Below are lines of data, and only some are wanted. Please repeat exactly those from the line that has "- **Entrega final" through the line that has "- **Semana 4**: Validación".

[Available data]
• • • • • • •
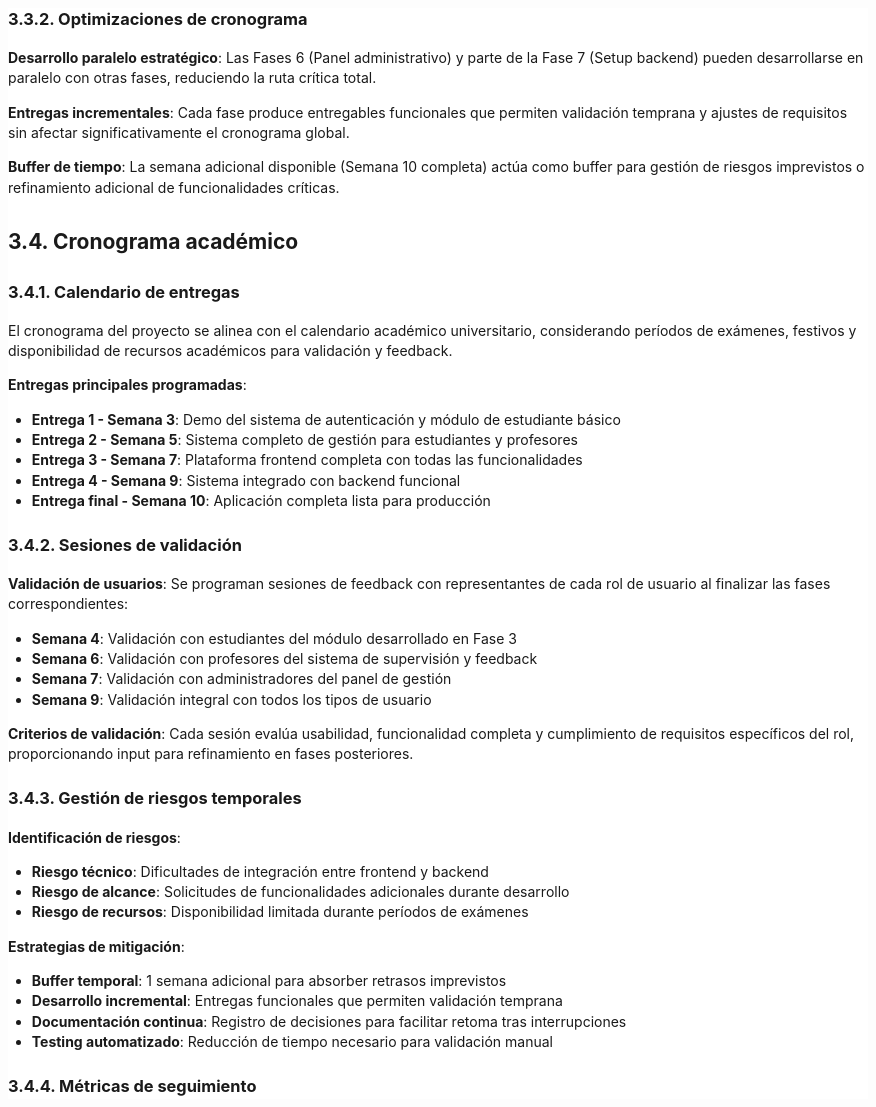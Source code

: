 ### 3.3.2. Optimizaciones de cronograma

**Desarrollo paralelo estratégico**: Las Fases 6 (Panel administrativo) y parte de la Fase 7 (Setup backend) pueden desarrollarse en paralelo con otras fases, reduciendo la ruta crítica total.

**Entregas incrementales**: Cada fase produce entregables funcionales que permiten validación temprana y ajustes de requisitos sin afectar significativamente el cronograma global.

**Buffer de tiempo**: La semana adicional disponible (Semana 10 completa) actúa como buffer para gestión de riesgos imprevistos o refinamiento adicional de funcionalidades críticas.

## 3.4. Cronograma académico

### 3.4.1. Calendario de entregas

El cronograma del proyecto se alinea con el calendario académico universitario, considerando períodos de exámenes, festivos y disponibilidad de recursos académicos para validación y feedback.

**Entregas principales programadas**:

- **Entrega 1 - Semana 3**: Demo del sistema de autenticación y módulo de estudiante básico
- **Entrega 2 - Semana 5**: Sistema completo de gestión para estudiantes y profesores
- **Entrega 3 - Semana 7**: Plataforma frontend completa con todas las funcionalidades
- **Entrega 4 - Semana 9**: Sistema integrado con backend funcional
- **Entrega final - Semana 10**: Aplicación completa lista para producción

### 3.4.2. Sesiones de validación

**Validación de usuarios**: Se programan sesiones de feedback con representantes de cada rol de usuario al finalizar las fases correspondientes:

- **Semana 4**: Validación con estudiantes del módulo desarrollado en Fase 3
- **Semana 6**: Validación con profesores del sistema de supervisión y feedback
- **Semana 7**: Validación con administradores del panel de gestión
- **Semana 9**: Validación integral con todos los tipos de usuario

**Criterios de validación**: Cada sesión evalúa usabilidad, funcionalidad completa y cumplimiento de requisitos específicos del rol, proporcionando input para refinamiento en fases posteriores.

### 3.4.3. Gestión de riesgos temporales

**Identificación de riesgos**:
- **Riesgo técnico**: Dificultades de integración entre frontend y backend
- **Riesgo de alcance**: Solicitudes de funcionalidades adicionales durante desarrollo
- **Riesgo de recursos**: Disponibilidad limitada durante períodos de exámenes

**Estrategias de mitigación**:
- **Buffer temporal**: 1 semana adicional para absorber retrasos imprevistos
- **Desarrollo incremental**: Entregas funcionales que permiten validación temprana
- **Documentación continua**: Registro de decisiones para facilitar retoma tras interrupciones
- **Testing automatizado**: Reducción de tiempo necesario para validación manual

### 3.4.4. Métricas de seguimiento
• • • • • • •
[Response to the task]
- **Entrega final - Semana 10**: Aplicación completa lista para producción

### 3.4.2. Sesiones de validación

**Validación de usuarios**: Se programan sesiones de feedback con representantes de cada rol de usuario al finalizar las fases correspondientes:

- **Semana 4**: Validación con estudiantes del módulo desarrollado en Fase 3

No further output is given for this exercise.